Records provided –

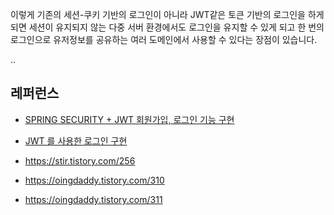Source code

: 이렇게 기존의 세션-쿠키 기반의 로그인이 아니라 JWT같은 토큰 기반의 로그인을 하게 되면 세션이 유지되지 않는 다중 서버 환경에서도 로그인을 유지할 수 있게 되고 한 번의 로그인으로 유저정보를 공유하는 여러 도메인에서 사용할 수 있다는 장점이 있습니다.


..

## 레퍼런스 ##

* [SPRING SECURITY + JWT 회원가입, 로그인 기능 구현](https://webfirewood.tistory.com/115)

* [JWT 를 사용한 로그인 구현](https://llshl.tistory.com/28)

* https://stir.tistory.com/256

* https://oingdaddy.tistory.com/310

* https://oingdaddy.tistory.com/311

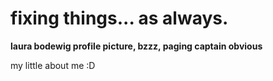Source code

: # fixing things... as always.

**laura bodewig profile picture, bzzz, paging captain obvious**

my little about me :D
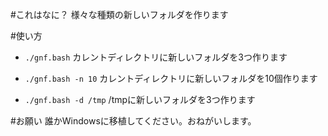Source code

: #これはなに？
様々な種類の新しいフォルダを作ります

#使い方
- `./gnf.bash` カレントディレクトリに新しいフォルダを3つ作ります

- `./gnf.bash -n 10` カレントディレクトリに新しいフォルダを10個作ります

- `./gnf.bash -d /tmp` /tmpに新しいフォルダを3つ作ります

#お願い
誰かWindowsに移植してください。おねがいします。

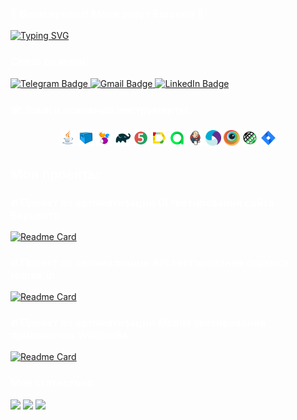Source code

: <!DOCTYPE html>
<html>
<head>
<style>
  body {
    background-image: url('media/icons/kosmos-zvezdy-nebula.jpg')
    background-size: cover;
    background-repeat: no-repeat;
    background-attachment: fixed;
    background-position: center;
    color: #ffffff;
  }
</style>
</head>
<body>

### :frog: Всем привет! Меня зовут Евгений :frog: 

[![Typing SVG](https://readme-typing-svg.herokuapp.com?color=%2336BCF7&lines=QA+Engineer)](https://git.io/typing-svg)

### Связь со мной:

  <a href="https://t.me/St_panda">
    <img src="https://img.shields.io/badge/Telegram-blue?style=for-the-badge&logo=telegram&logoColor=white" alt="Telegram Badge"/>
  </a>

   <a href="mailto:golikov93a@gmail.com">
    <img src="https://img.shields.io/badge/Gmail-red?style=for-the-badge&logo=gmail&logoColor=white" alt="Gmail Badge"/>
  </a>

  <a href="https://www.linkedin.com/in/evgeniy-golikov-22a219230/">
    <img src="https://img.shields.io/badge/LinkedIn-blue?style=for-the-badge&logo=linkedin&logoColor=white" alt="LinkedIn Badge">
  </a>

### 🛠 &nbsp;Язык и основные инструменты :

<p  align="center"> 

<img width="5%" title="Java" src="media/icons/Java.svg">
<img width="5%" title="Selenoid" src="media/icons/Selenoid.svg">
<img width="5%" title="Selenide" src="media/icons/Selenide.svg">
<img width="5%" title="Gradle" src="media/icons/Gradle.svg">
<img width="5%" title="Junit5" src="media/icons/Junit5.svg">
<img width="5%" title="Allure Report" src="media/icons/Allure.svg">
<img width="5%" title="Allure TestOps" src="media/icons/Allure_TO.svg">
<img width="5%" title="Jenkins" src="media/icons/Jenkins.svg">
<img width="5%" title="Appium" src="media/icons/Appium.svg">
<img width="5%" title="Browserstack" src="media/icons/Browserstack.svg">
<img width="5%" title="RestAssured" src="media/icons/RestAssured.svg">
<img width="5%" title="Jira" src="media/icons/Jira.svg">


</p>

## Мои проекты:

### :fire: Проект по автоматизации UI тестирования сайта Бауцентр

[![Readme Card](https://github-readme-stats.vercel.app/api/pin/?username=egolikov&repo=baucenter-product-autotests)](https://github.com/egolikov/baucenter-product-autotests)

### :fire: Проект по автомазиации API тестирования сервиса reqres.in

[![Readme Card](https://github-readme-stats.vercel.app/api/pin/?username=egolikov&repo=reqresin-product-autotests)](https://github.com/egolikov/reqresin-product-autotests)

### :fire: Проект по автоматизации Mobile тестирования приложения Wikipedia

[![Readme Card](https://github-readme-stats.vercel.app/api/pin/?username=egolikov&repo=wikipedia-product-autotests)](https://github.com/egolikov/wikipedia-product-autotests)

### Моя статистика:

![](https://github-profile-summary-cards.vercel.app/api/cards/profile-details?username=egolikov&theme=solarized_dark)
![](https://github-profile-summary-cards.vercel.app/api/cards/stats?username=egolikov&theme=solarized_dark)
![](https://github-profile-summary-cards.vercel.app/api/cards/repos-per-language?username=egolikov&theme=solarized_dark)

</body>
</html>
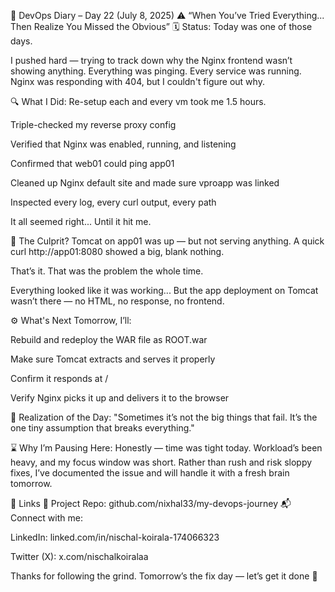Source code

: 🧠 DevOps Diary – Day 22 (July 8, 2025)
⚠️ “When You’ve Tried Everything... Then Realize You Missed the Obvious”
🗓️ Status:
Today was one of those days.

I pushed hard — trying to track down why the Nginx frontend wasn’t showing anything.
Everything was pinging. Every service was running.
Nginx was responding with 404, but I couldn't figure out why.

🔍 What I Did:
Re-setup each and every vm took me 1.5 hours.

Triple-checked my reverse proxy config

Verified that Nginx was enabled, running, and listening

Confirmed that web01 could ping app01

Cleaned up Nginx default site and made sure vproapp was linked

Inspected every log, every curl output, every path

It all seemed right...
Until it hit me.

🧨 The Culprit?
Tomcat on app01 was up — but not serving anything.
A quick curl http://app01:8080 showed a big, blank nothing.

That’s it. That was the problem the whole time.

Everything looked like it was working...
But the app deployment on Tomcat wasn’t there — no HTML, no response, no frontend.

⚙️ What's Next
Tomorrow, I’ll:

Rebuild and redeploy the WAR file as ROOT.war

Make sure Tomcat extracts and serves it properly

Confirm it responds at /

Verify Nginx picks it up and delivers it to the browser

🧠 Realization of the Day:
"Sometimes it’s not the big things that fail.
It’s the one tiny assumption that breaks everything."

⌛ Why I’m Pausing Here:
Honestly — time was tight today.
Workload’s been heavy, and my focus window was short.
Rather than rush and risk sloppy fixes, I’ve documented the issue and will handle it with a fresh brain tomorrow.

🔗 Links
📁 Project Repo: github.com/nixhal33/my-devops-journey
📬 Connect with me:

LinkedIn: linked.com/in/nischal-koirala-174066323

Twitter (X): x.com/nischalkoiralaa

Thanks for following the grind.
Tomorrow’s the fix day — let’s get it done 💪
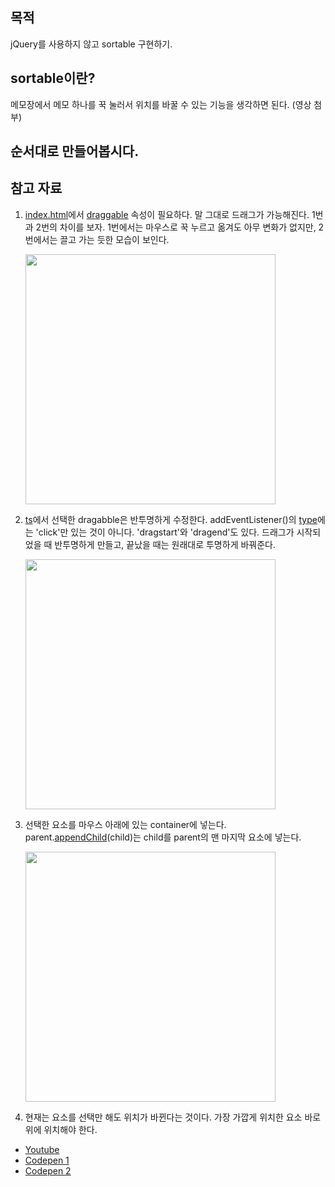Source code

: ## 목적

jQuery를 사용하지 않고 sortable 구현하기.

## sortable이란?

메모장에서 메모 하나를 꾹 눌러서 위치를 바꿀 수 있는 기능을 생각하면 된다.
(영상 첨부)

## 순서대로 만들어봅시다.

## 참고 자료

1. [index.html](./index.html)에서 [draggable](https://developer.mozilla.org/ko/docs/Web/HTML/Global_attributes/draggable) 속성이 필요하다.
   말 그대로 드래그가 가능해진다. 1번과 2번의 차이를 보자. 1번에서는 마우스로 꾹 누르고 옮겨도 아무 변화가 없지만, 2번에서는 끌고 가는 듯한 모습이 보인다.

   <img src="https://user-images.githubusercontent.com/64337152/150275515-38a56fb2-70ea-4490-9ec6-c4dc8c885a80.gif" width=400>

2. [ts](./src/sortable.ts)에서 선택한 dragabble은 반투명하게 수정한다.
   addEventListener()의 [type](https://developer.mozilla.org/ko/docs/Web/Events)에는 'click'만 있는 것이 아니다. 'dragstart'와 'dragend'도 있다. 드래그가 시작되었을 때 반투명하게 만들고, 끝났을 때는 원래대로 투명하게 바꿔준다.

   <img src="https://user-images.githubusercontent.com/64337152/150277221-e290eaed-25cd-4385-98be-d5c9538b24ba.gif" width=400>

3. 선택한 요소를 마우스 아래에 있는 container에 넣는다.
   parent.[appendChild](https://developer.mozilla.org/ko/docs/Web/API/Node/appendChild)(child)는 child를 parent의 맨 마지막 요소에 넣는다.

   <img src="https://user-images.githubusercontent.com/64337152/150278648-bae0e0d0-2b47-4f01-a419-222ba164fc73.gif" width=400>

4. 현재는 요소를 선택만 해도 위치가 바뀐다는 것이다. 가장 가깝게 위치한 요소 바로 위에 위치해야 한다.

- [Youtube](https://www.youtube.com/watch?v=jfYWwQrtzzY)
- [Codepen 1](https://codepen.io/WebDevSimplified/pen/JjdveeV?ref=morioh.com&utm_source=morioh.com)
- [Codepen 2](https://codepen.io/vtno/pen/MXmpoy?editors=1111)
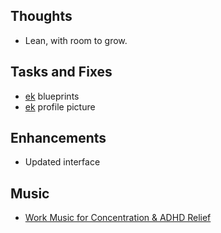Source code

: ## Thoughts
* Lean, with room to grow.

## Tasks and Fixes
* [ek](https://github.com/guyewhite/einketz) blueprints
* [ek](https://github.com/guyewhite/einketz) profile picture

## Enhancements
* Updated interface

## Music
* [Work Music for Concentration & ADHD Relief](https://www.youtube.com/live/aHxm45CJku0?si=mi5PATOvSYpAtA39)
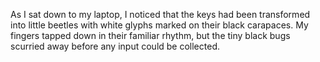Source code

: As I sat down to my laptop, I noticed that the keys had been transformed into little  beetles with white glyphs marked on their black carapaces. My fingers tapped down in their familiar rhythm, but the tiny black bugs scurried away before any input could be collected. 

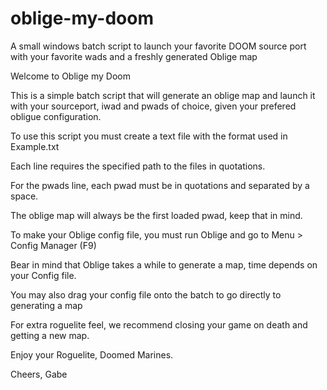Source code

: # oblige-my-doom
A small windows batch script to launch your favorite DOOM source port with your favorite wads and a freshly generated Oblige map

Welcome to Oblige my Doom

This is a simple batch script that will generate an oblige map and launch it with your sourceport,
iwad and pwads of choice, given your prefered obligue configuration.

To use this script you must create a text file with the format used in Example.txt

Each line requires the specified path to the files in quotations.

For the pwads line, each pwad must be in quotations and separated by a space.

The oblige map will always be the first loaded pwad, keep that in mind.

To make your Oblige config file, you must run Oblige and go to Menu > Config Manager (F9)

Bear in mind that Oblige takes a while to generate a map, time depends on your Config file.

You may also drag your config file onto the batch to go directly to generating a map

For extra roguelite feel, we recommend closing your game on death and getting a new map.

Enjoy your Roguelite, Doomed Marines.

Cheers, Gabe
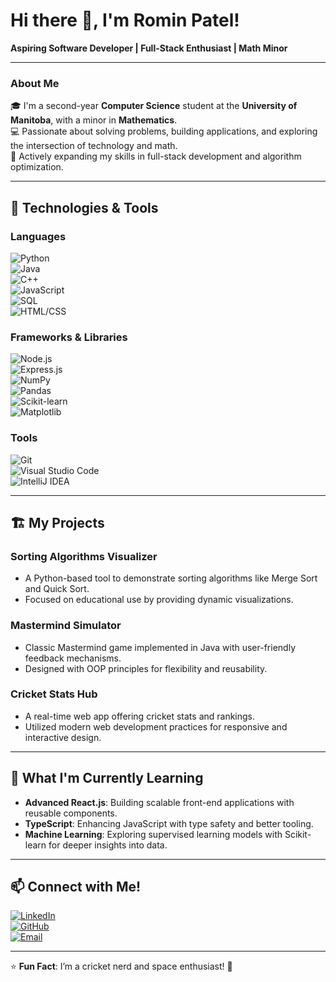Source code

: # Hi there 👋, I'm Romin Patel!  
**Aspiring Software Developer | Full-Stack Enthusiast | Math Minor**

---


### About Me  
🎓 I'm a second-year **Computer Science** student at the **University of Manitoba**, with a minor in **Mathematics**.  
💻 Passionate about solving problems, building applications, and exploring the intersection of technology and math.  
🚀 Actively expanding my skills in full-stack development and algorithm optimization.

---

## 🔧 Technologies & Tools

### Languages  
![Python](https://img.shields.io/badge/Python-3776AB?style=for-the-badge&logo=python&logoColor=white)  
![Java](https://img.shields.io/badge/Java-007396?style=for-the-badge&logo=java&logoColor=white)  
![C++](https://img.shields.io/badge/C++-00599C?style=for-the-badge&logo=cplusplus&logoColor=white)  
![JavaScript](https://img.shields.io/badge/JavaScript-F7DF1E?style=for-the-badge&logo=javascript&logoColor=black)  
![SQL](https://img.shields.io/badge/SQL-003B57?style=for-the-badge&logo=database&logoColor=white)  
![HTML/CSS](https://img.shields.io/badge/HTML%2FHTML5-E34F26?style=for-the-badge&logo=html5&logoColor=white)

### Frameworks & Libraries  
![Node.js](https://img.shields.io/badge/Node.js-339933?style=for-the-badge&logo=nodedotjs&logoColor=white)  
![Express.js](https://img.shields.io/badge/Express.js-000000?style=for-the-badge&logo=express&logoColor=white)  
![NumPy](https://img.shields.io/badge/NumPy-013243?style=for-the-badge&logo=numpy&logoColor=white)  
![Pandas](https://img.shields.io/badge/Pandas-150458?style=for-the-badge&logo=pandas&logoColor=white)  
![Scikit-learn](https://img.shields.io/badge/Scikit--learn-F7931E?style=for-the-badge&logo=scikitlearn&logoColor=white)  
![Matplotlib](https://img.shields.io/badge/Matplotlib-00457C?style=for-the-badge&logo=matplotlib&logoColor=white)

### Tools  
![Git](https://img.shields.io/badge/Git-F05032?style=for-the-badge&logo=git&logoColor=white)  
![Visual Studio Code](https://img.shields.io/badge/VS%20Code-007ACC?style=for-the-badge&logo=visualstudiocode&logoColor=white)  
![IntelliJ IDEA](https://img.shields.io/badge/IntelliJ%20IDEA-000000?style=for-the-badge&logo=intellijidea&logoColor=white)

---

## 🏗️ My Projects  

### Sorting Algorithms Visualizer  
- A Python-based tool to demonstrate sorting algorithms like Merge Sort and Quick Sort.  
- Focused on educational use by providing dynamic visualizations.  

### Mastermind Simulator  
- Classic Mastermind game implemented in Java with user-friendly feedback mechanisms.  
- Designed with OOP principles for flexibility and reusability.  

### Cricket Stats Hub  
- A real-time web app offering cricket stats and rankings.  
- Utilized modern web development practices for responsive and interactive design.

---

## 🌱 What I'm Currently Learning  
- **Advanced React.js**: Building scalable front-end applications with reusable components.  
- **TypeScript**: Enhancing JavaScript with type safety and better tooling.  
- **Machine Learning**: Exploring supervised learning models with Scikit-learn for deeper insights into data.

---

## 📫 Connect with Me!  

[![LinkedIn](https://img.shields.io/badge/LinkedIn-0077B5?style=for-the-badge&logo=linkedin&logoColor=white)](https://www.linkedin.com/in/rominp)  
[![GitHub](https://img.shields.io/badge/GitHub-181717?style=for-the-badge&logo=github&logoColor=white)](https://github.com/rominp)  
[![Email](https://img.shields.io/badge/Email-D14836?style=for-the-badge&logo=gmail&logoColor=white)](mailto:romintpatel@gmail.com)

---

⭐️ **Fun Fact**: I’m a cricket nerd and space enthusiast! 🌌

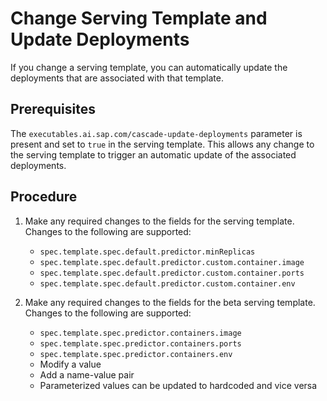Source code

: <!-- loio9555fe1f83e64aee9b12f7b7008674d6 -->

# Change Serving Template and Update Deployments

If you change a serving template, you can automatically update the deployments that are associated with that template.



<a name="loio9555fe1f83e64aee9b12f7b7008674d6__prereq_ylx_ppz_wtb"/>

## Prerequisites

The `executables.ai.sap.com/cascade-update-deployments` parameter is present and set to `true` in the serving template. This allows any change to the serving template to trigger an automatic update of the associated deployments.



## Procedure

1.  Make any required changes to the fields for the serving template. Changes to the following are supported:

    -   `spec.template.spec.default.predictor.minReplicas`
    -   `spec.template.spec.default.predictor.custom.container.image`
    -   `spec.template.spec.default.predictor.custom.container.ports`
    -   `spec.template.spec.default.predictor.custom.container.env`

2.  Make any required changes to the fields for the beta serving template. Changes to the following are supported:

    -   `spec.template.spec.predictor.containers.image`
    -   `spec.template.spec.predictor.containers.ports`
    -   `spec.template.spec.predictor.containers.env`
    -   Modify a value
    -   Add a name-value pair
    -   Parameterized values can be updated to hardcoded and vice versa


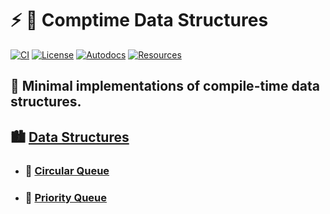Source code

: # :zap: :lotus_position: **Comptime Data Structures**

[![CI][ci-shield]][ci-url]
[![License][license-shield]][license-url]
[![Autodocs][autodocs-shield]][autodocs-url]
[![Resources][resources-shield]][resources-url]

## :baby_chick: Minimal implementations of compile-time data structures.

## :cityscape: [Data Structures](src/)

- ### :circus_tent: [Circular Queue](src/comptime_circular_queue.zig)

- ### :mount_fuji: [Priority Queue](src/comptime_priority_queue.zig)

<!-- MARKDOWN LINKS -->

[ci-shield]: https://img.shields.io/github/workflow/status/tensorush/Comptime-Data-Structures/CI?style=for-the-badge&logo=github&label=CI&labelColor=black
[ci-url]: https://github.com/tensorush/Comptime-Data-Structures/blob/master/.github/workflows/ci.yml
[autodocs-shield]: https://img.shields.io/badge/click_to_read-F6A516?style=for-the-badge&logo=zig&logoColor=F6A516&label=autodocs&labelColor=black
[autodocs-url]: https://tensorush.github.io/Comptime-Data-Structures/#root
[resources-shield]: https://img.shields.io/badge/click_to_learn-F6A516?style=for-the-badge&logo=zig&logoColor=F6A516&label=resources&labelColor=black
[resources-url]: https://github.com/tensorush/Awesome-PL-Learning#lizard-zig
[license-shield]: https://img.shields.io/github/license/tensorush/Comptime-Data-Structures.svg?style=for-the-badge&labelColor=black
[license-url]: https://github.com/tensorush/Comptime-Data-Structures/blob/master/LICENSE
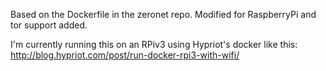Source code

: Based on the Dockerfile in the zeronet repo.
Modified for RaspberryPi and tor support added.

I'm currently running this on an RPiv3 using Hypriot's docker like this: http://blog.hypriot.com/post/run-docker-rpi3-with-wifi/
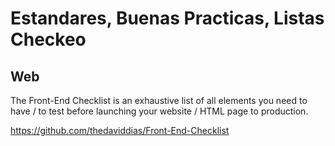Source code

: # Estandares, Buenas Practicas, Listas Checkeo

## Web

The Front-End Checklist is an exhaustive list of all elements you need to have / to test before launching your website / HTML page to production.

https://github.com/thedaviddias/Front-End-Checklist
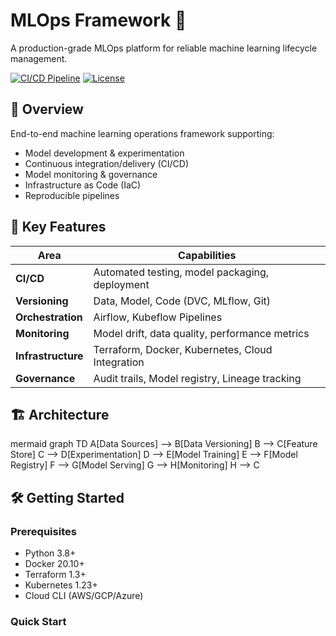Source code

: # MLOps Framework 🚀

A production-grade MLOps platform for reliable machine learning lifecycle management.

[![CI/CD Pipeline](https://github.com/your-org/mlops/actions/workflows/main.yml/badge.svg)](https://github.com/your-org/mlops/actions)
[![License](https://img.shields.io/badge/License-Apache_2.0-blue.svg)](https://opensource.org/licenses/Apache-2.0)

## 📌 Overview
End-to-end machine learning operations framework supporting:
- Model development & experimentation
- Continuous integration/delivery (CI/CD)
- Model monitoring & governance
- Infrastructure as Code (IaC)
- Reproducible pipelines

## 🚀 Key Features
| **Area**          | **Capabilities**                                  |
|--------------------|---------------------------------------------------|
| **CI/CD**          | Automated testing, model packaging, deployment   |
| **Versioning**     | Data, Model, Code (DVC, MLflow, Git)              |
| **Orchestration**  | Airflow, Kubeflow Pipelines                       |
| **Monitoring**     | Model drift, data quality, performance metrics    |
| **Infrastructure** | Terraform, Docker, Kubernetes, Cloud Integration  |
| **Governance**     | Audit trails, Model registry, Lineage tracking    |

## 🏗 Architecture
mermaid
graph TD
A[Data Sources] --> B[Data Versioning]
B --> C[Feature Store]
C --> D[Experimentation]
D --> E[Model Training]
E --> F[Model Registry]
F --> G[Model Serving]
G --> H[Monitoring]
H --> C


## 🛠 Getting Started

### Prerequisites
- Python 3.8+
- Docker 20.10+
- Terraform 1.3+
- Kubernetes 1.23+
- Cloud CLI (AWS/GCP/Azure)

### Quick Start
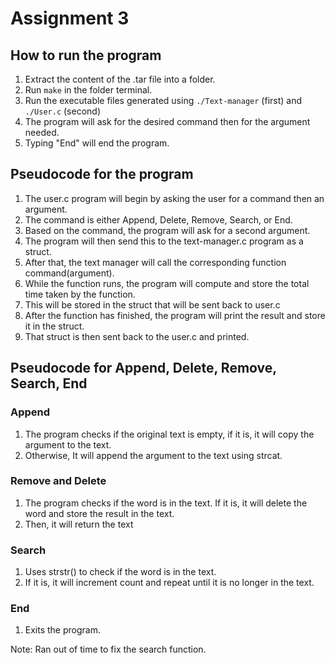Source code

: # Assignment 3

## How to run the program

1. Extract the content of the .tar file into a folder.
2. Run `make` in the folder terminal.
3. Run the executable files generated using `./Text-manager` (first) and `./User.c` (second)
4. The program will ask for the desired command then for the argument needed.
5. Typing "End" will end the program.

## Pseudocode for the program

1. The user.c program will begin by asking the user for a command then an argument.
2. The command is either Append, Delete, Remove, Search, or End.
3. Based on the command, the program will ask for a second argument.
4. The program will then send this to the text-manager.c program as a struct.
5. After that, the text manager will call the corresponding function command(argument).
6. While the function runs, the program will compute and store the total time taken by the function.
7. This will be stored in the struct that will be sent back to user.c
8. After the function has finished, the program will print the result and store it in the struct.
9. That struct is then sent back to the user.c and printed.

## Pseudocode for Append, Delete, Remove, Search, End

### Append

1. The program checks if the original text is empty, if it is, it will copy the argument to the text.
2. Otherwise, It will append the argument to the text using strcat.

### Remove and Delete

1. The program checks if the word is in the text. If it is, it will delete the word and store the result in the text.
2. Then, it will return the text

### Search

1. Uses strstr() to check if the word is in the text.
2. If it is, it will increment count and repeat until it is no longer in the text.

### End

1. Exits the program.

Note: Ran out of time to fix the search function. 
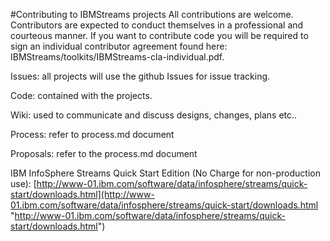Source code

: #Contributing to IBMStreams projects
All contributions are welcome.  Contributors are expected to conduct themselves in a professional and courteous manner.  If you want to contribute code you will be required to sign an individual contributor agreement found here: IBMStreams/toolkits/IBMStreams-cla-individual.pdf.

Issues: all projects will use the github Issues for issue tracking.

Code: contained with the projects.

Wiki: used to communicate and discuss designs, changes, plans etc..

Process: refer to process.md document

Proposals: refer to the process.md document

IBM InfoSphere Streams Quick Start Edition (No Charge for non-production use): [http://www-01.ibm.com/software/data/infosphere/streams/quick-start/downloads.html](http://www-01.ibm.com/software/data/infosphere/streams/quick-start/downloads.html "http://www-01.ibm.com/software/data/infosphere/streams/quick-start/downloads.html")

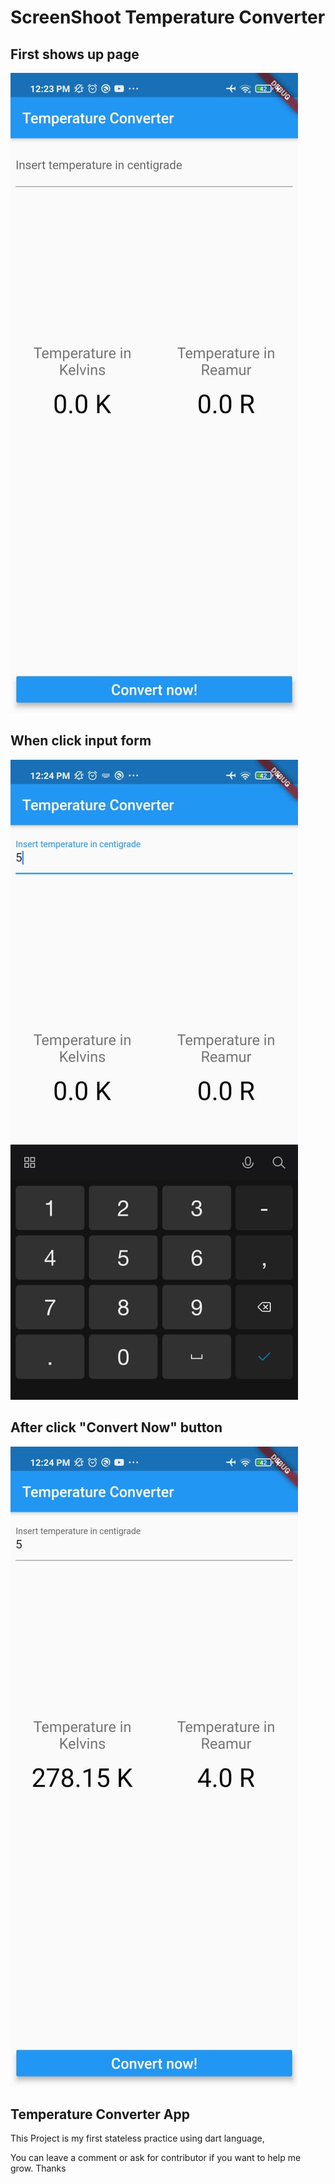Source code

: # ScreenShoot Temperature Converter

## First shows up page
<img src="/images/1.jpeg" title="Screenshot dari HP 1"/>

## When click input form
<img src="/images/2.jpeg" title="Screenshot dari HP 2"/>

## After click "Convert Now" button
<img src="/images/3.jpeg" title="Screenshot dari HP 3"/>

## Temperature Converter App

This Project is my first stateless practice using dart language,

You can leave a comment or ask for contributor if you want to help me grow. Thanks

Work instructions –
The word is "Scikit". Copy every line above where it appears.

Task output –
![Scikit-learn](https://img.shields.io/badge/Scikit--learn-F7931E?style=for-the-badge&logo=scikitlearn&logoColor=white)  
- **Machine Learning**: Exploring supervised learning models with Scikit-learn for deeper insights into data.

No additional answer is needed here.